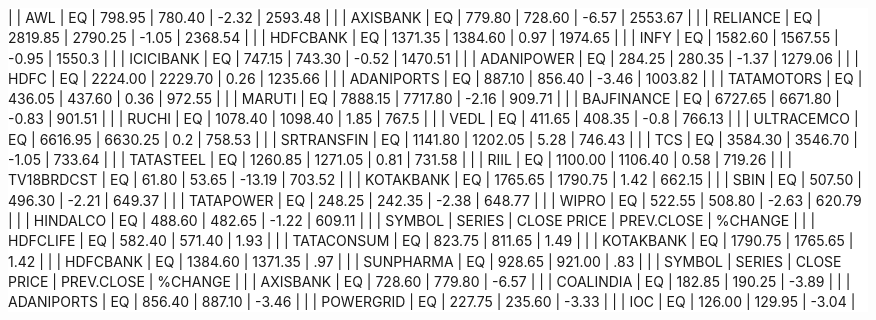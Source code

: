 |  | AWL | EQ | 798.95 | 780.40 | -2.32 | 2593.48 |
|  | AXISBANK | EQ | 779.80 | 728.60 | -6.57 | 2553.67 |
|  | RELIANCE | EQ | 2819.85 | 2790.25 | -1.05 | 2368.54 |
|  | HDFCBANK | EQ | 1371.35 | 1384.60 | 0.97 | 1974.65 |
|  | INFY | EQ | 1582.60 | 1567.55 | -0.95 | 1550.3 |
|  | ICICIBANK | EQ | 747.15 | 743.30 | -0.52 | 1470.51 |
|  | ADANIPOWER | EQ | 284.25 | 280.35 | -1.37 | 1279.06 |
|  | HDFC | EQ | 2224.00 | 2229.70 | 0.26 | 1235.66 |
|  | ADANIPORTS | EQ | 887.10 | 856.40 | -3.46 | 1003.82 |
|  | TATAMOTORS | EQ | 436.05 | 437.60 | 0.36 | 972.55 |
|  | MARUTI | EQ | 7888.15 | 7717.80 | -2.16 | 909.71 |
|  | BAJFINANCE | EQ | 6727.65 | 6671.80 | -0.83 | 901.51 |
|  | RUCHI | EQ | 1078.40 | 1098.40 | 1.85 | 767.5 |
|  | VEDL | EQ | 411.65 | 408.35 | -0.8 | 766.13 |
|  | ULTRACEMCO | EQ | 6616.95 | 6630.25 | 0.2 | 758.53 |
|  | SRTRANSFIN | EQ | 1141.80 | 1202.05 | 5.28 | 746.43 |
|  | TCS | EQ | 3584.30 | 3546.70 | -1.05 | 733.64 |
|  | TATASTEEL | EQ | 1260.85 | 1271.05 | 0.81 | 731.58 |
|  | RIIL | EQ | 1100.00 | 1106.40 | 0.58 | 719.26 |
|  | TV18BRDCST | EQ | 61.80 | 53.65 | -13.19 | 703.52 |
|  | KOTAKBANK | EQ | 1765.65 | 1790.75 | 1.42 | 662.15 |
|  | SBIN | EQ | 507.50 | 496.30 | -2.21 | 649.37 |
|  | TATAPOWER | EQ | 248.25 | 242.35 | -2.38 | 648.77 |
|  | WIPRO | EQ | 522.55 | 508.80 | -2.63 | 620.79 |
|  | HINDALCO | EQ | 488.60 | 482.65 | -1.22 | 609.11 |
|  | SYMBOL | SERIES | CLOSE PRICE | PREV.CLOSE | %CHANGE |
|  | HDFCLIFE | EQ | 582.40 | 571.40 | 1.93 |
|  | TATACONSUM | EQ | 823.75 | 811.65 | 1.49 |
|  | KOTAKBANK | EQ | 1790.75 | 1765.65 | 1.42 |
|  | HDFCBANK | EQ | 1384.60 | 1371.35 | .97 |
|  | SUNPHARMA | EQ | 928.65 | 921.00 | .83 |
|  | SYMBOL | SERIES | CLOSE PRICE | PREV.CLOSE | %CHANGE |
|  | AXISBANK | EQ | 728.60 | 779.80 | -6.57 |
|  | COALINDIA | EQ | 182.85 | 190.25 | -3.89 |
|  | ADANIPORTS | EQ | 856.40 | 887.10 | -3.46 |
|  | POWERGRID | EQ | 227.75 | 235.60 | -3.33 |
|  | IOC | EQ | 126.00 | 129.95 | -3.04 |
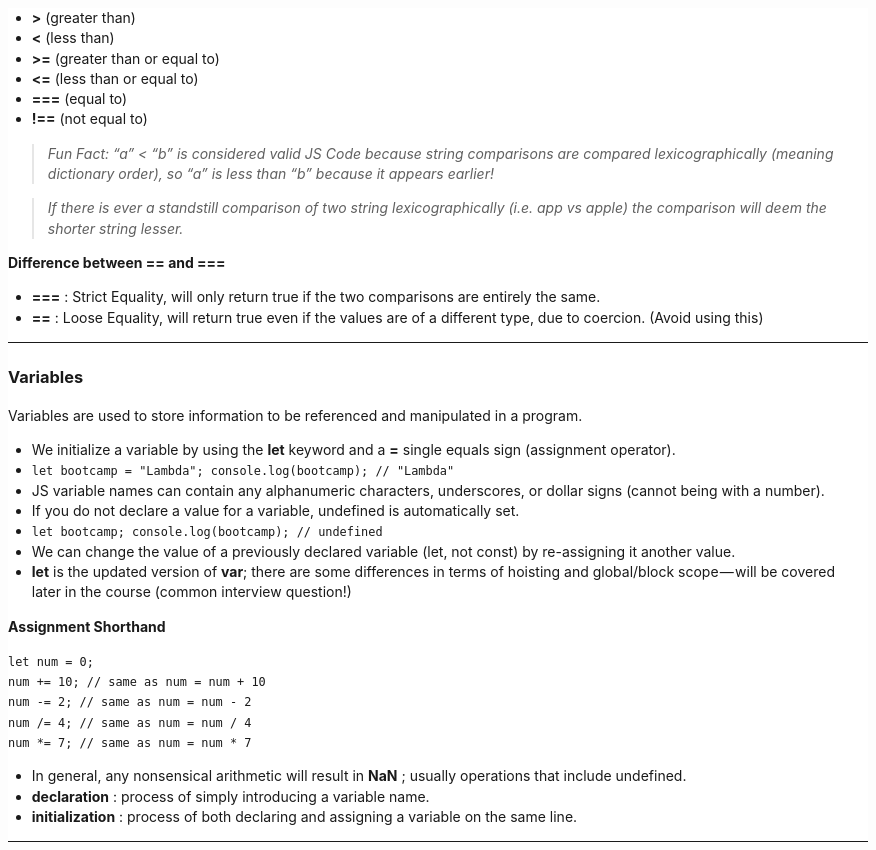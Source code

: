 - <span id="0e52">**&gt;** (greater than)</span>
- <span id="f979">**&lt;** (less than)</span>
- <span id="73da">**&gt;=** (greater than or equal to)</span>
- <span id="1620">**&lt;=** (less than or equal to)</span>
- <span id="fb41">**===** (equal to)</span>
- <span id="0fd1">**!==** (not equal to)</span>

> _Fun Fact: “a” &lt; “b” is considered valid JS Code because string comparisons are compared lexicographically (meaning dictionary order), so “a” is less than “b” because it appears earlier!_

> _If there is ever a standstill comparison of two string lexicographically (i.e. app vs apple) the comparison will deem the shorter string lesser._

**Difference between == and ===**

- <span id="8cc0">**===** : Strict Equality, will only return true if the two comparisons are entirely the same.</span>
- <span id="b25c">**==** : Loose Equality, will return true even if the values are of a different type, due to coercion. (Avoid using this)</span>

---

### Variables

Variables are used to store information to be referenced and manipulated in a program.

- <span id="e2b7">We initialize a variable by using the **let** keyword and a **=** single equals sign (assignment operator).</span>
- <span id="e03b">`let bootcamp = "Lambda"; console.log(bootcamp); // "Lambda"`</span>
- <span id="2e71">JS variable names can contain any alphanumeric characters, underscores, or dollar signs (cannot being with a number).</span>
- <span id="6ab7">If you do not declare a value for a variable, undefined is automatically set.</span>
- <span id="0c6f">`let bootcamp; console.log(bootcamp); // undefined`</span>
- <span id="1f9a">We can change the value of a previously declared variable (let, not const) by re-assigning it another value.</span>
- <span id="9e00">**let** is the updated version of **var**; there are some differences in terms of hoisting and global/block scope — will be covered later in the course (common interview question!)</span>

**Assignment Shorthand**

    let num = 0;
    num += 10; // same as num = num + 10
    num -= 2; // same as num = num - 2
    num /= 4; // same as num = num / 4
    num *= 7; // same as num = num * 7

- <span id="ab22">In general, any nonsensical arithmetic will result in **NaN** ; usually operations that include undefined.</span>
- <span id="22c2">**declaration** : process of simply introducing a variable name.</span>
- <span id="caeb">**initialization** : process of both declaring and assigning a variable on the same line.</span>

---
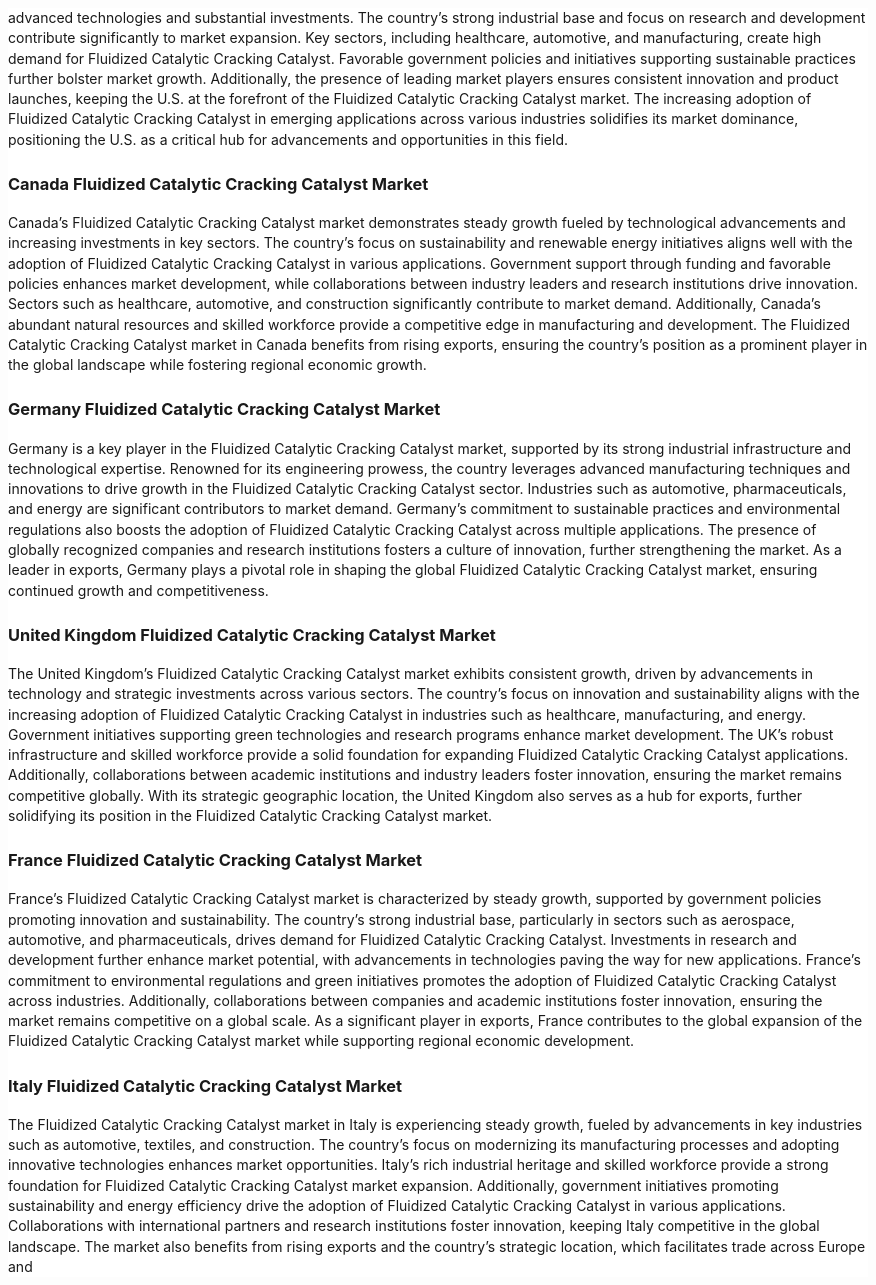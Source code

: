 advanced technologies and substantial investments. The country&rsquo;s strong industrial base and focus on research and development contribute significantly to market expansion. Key sectors, including healthcare, automotive, and manufacturing, create high demand for Fluidized Catalytic Cracking Catalyst. Favorable government policies and initiatives supporting sustainable practices further bolster market growth. Additionally, the presence of leading market players ensures consistent innovation and product launches, keeping the U.S. at the forefront of the Fluidized Catalytic Cracking Catalyst market. The increasing adoption of Fluidized Catalytic Cracking Catalyst in emerging applications across various industries solidifies its market dominance, positioning the U.S. as a critical hub for advancements and opportunities in this field.</p><h3>Canada Fluidized Catalytic Cracking Catalyst Market</h3><p>Canada&rsquo;s Fluidized Catalytic Cracking Catalyst market demonstrates steady growth fueled by technological advancements and increasing investments in key sectors. The country&rsquo;s focus on sustainability and renewable energy initiatives aligns well with the adoption of Fluidized Catalytic Cracking Catalyst in various applications. Government support through funding and favorable policies enhances market development, while collaborations between industry leaders and research institutions drive innovation. Sectors such as healthcare, automotive, and construction significantly contribute to market demand. Additionally, Canada&rsquo;s abundant natural resources and skilled workforce provide a competitive edge in manufacturing and development. The Fluidized Catalytic Cracking Catalyst market in Canada benefits from rising exports, ensuring the country&rsquo;s position as a prominent player in the global landscape while fostering regional economic growth.</p><h3>Germany Fluidized Catalytic Cracking Catalyst Market</h3><p>Germany is a key player in the Fluidized Catalytic Cracking Catalyst market, supported by its strong industrial infrastructure and technological expertise. Renowned for its engineering prowess, the country leverages advanced manufacturing techniques and innovations to drive growth in the Fluidized Catalytic Cracking Catalyst sector. Industries such as automotive, pharmaceuticals, and energy are significant contributors to market demand. Germany&rsquo;s commitment to sustainable practices and environmental regulations also boosts the adoption of Fluidized Catalytic Cracking Catalyst across multiple applications. The presence of globally recognized companies and research institutions fosters a culture of innovation, further strengthening the market. As a leader in exports, Germany plays a pivotal role in shaping the global Fluidized Catalytic Cracking Catalyst market, ensuring continued growth and competitiveness.</p><h3>United Kingdom Fluidized Catalytic Cracking Catalyst Market</h3><p>The United Kingdom&rsquo;s Fluidized Catalytic Cracking Catalyst market exhibits consistent growth, driven by advancements in technology and strategic investments across various sectors. The country&rsquo;s focus on innovation and sustainability aligns with the increasing adoption of Fluidized Catalytic Cracking Catalyst in industries such as healthcare, manufacturing, and energy. Government initiatives supporting green technologies and research programs enhance market development. The UK&rsquo;s robust infrastructure and skilled workforce provide a solid foundation for expanding Fluidized Catalytic Cracking Catalyst applications. Additionally, collaborations between academic institutions and industry leaders foster innovation, ensuring the market remains competitive globally. With its strategic geographic location, the United Kingdom also serves as a hub for exports, further solidifying its position in the Fluidized Catalytic Cracking Catalyst market.</p><h3>France Fluidized Catalytic Cracking Catalyst Market</h3><p>France&rsquo;s Fluidized Catalytic Cracking Catalyst market is characterized by steady growth, supported by government policies promoting innovation and sustainability. The country&rsquo;s strong industrial base, particularly in sectors such as aerospace, automotive, and pharmaceuticals, drives demand for Fluidized Catalytic Cracking Catalyst. Investments in research and development further enhance market potential, with advancements in technologies paving the way for new applications. France&rsquo;s commitment to environmental regulations and green initiatives promotes the adoption of Fluidized Catalytic Cracking Catalyst across industries. Additionally, collaborations between companies and academic institutions foster innovation, ensuring the market remains competitive on a global scale. As a significant player in exports, France contributes to the global expansion of the Fluidized Catalytic Cracking Catalyst market while supporting regional economic development.</p><h3>Italy Fluidized Catalytic Cracking Catalyst Market</h3><p>The Fluidized Catalytic Cracking Catalyst market in Italy is experiencing steady growth, fueled by advancements in key industries such as automotive, textiles, and construction. The country&rsquo;s focus on modernizing its manufacturing processes and adopting innovative technologies enhances market opportunities. Italy&rsquo;s rich industrial heritage and skilled workforce provide a strong foundation for Fluidized Catalytic Cracking Catalyst market expansion. Additionally, government initiatives promoting sustainability and energy efficiency drive the adoption of Fluidized Catalytic Cracking Catalyst in various applications. Collaborations with international partners and research institutions foster innovation, keeping Italy competitive in the global landscape. The market also benefits from rising exports and the country&rsquo;s strategic location, which facilitates trade across Europe and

--*--

Send back exactly the lines of the listing above starting at the one with "0.36 | 972.55 |" and ending at the one with "-2.21 | 649.37 |", inclusive, and no others.

|  | TATAMOTORS | EQ | 436.05 | 437.60 | 0.36 | 972.55 |
|  | MARUTI | EQ | 7888.15 | 7717.80 | -2.16 | 909.71 |
|  | BAJFINANCE | EQ | 6727.65 | 6671.80 | -0.83 | 901.51 |
|  | RUCHI | EQ | 1078.40 | 1098.40 | 1.85 | 767.5 |
|  | VEDL | EQ | 411.65 | 408.35 | -0.8 | 766.13 |
|  | ULTRACEMCO | EQ | 6616.95 | 6630.25 | 0.2 | 758.53 |
|  | SRTRANSFIN | EQ | 1141.80 | 1202.05 | 5.28 | 746.43 |
|  | TCS | EQ | 3584.30 | 3546.70 | -1.05 | 733.64 |
|  | TATASTEEL | EQ | 1260.85 | 1271.05 | 0.81 | 731.58 |
|  | RIIL | EQ | 1100.00 | 1106.40 | 0.58 | 719.26 |
|  | TV18BRDCST | EQ | 61.80 | 53.65 | -13.19 | 703.52 |
|  | KOTAKBANK | EQ | 1765.65 | 1790.75 | 1.42 | 662.15 |
|  | SBIN | EQ | 507.50 | 496.30 | -2.21 | 649.37 |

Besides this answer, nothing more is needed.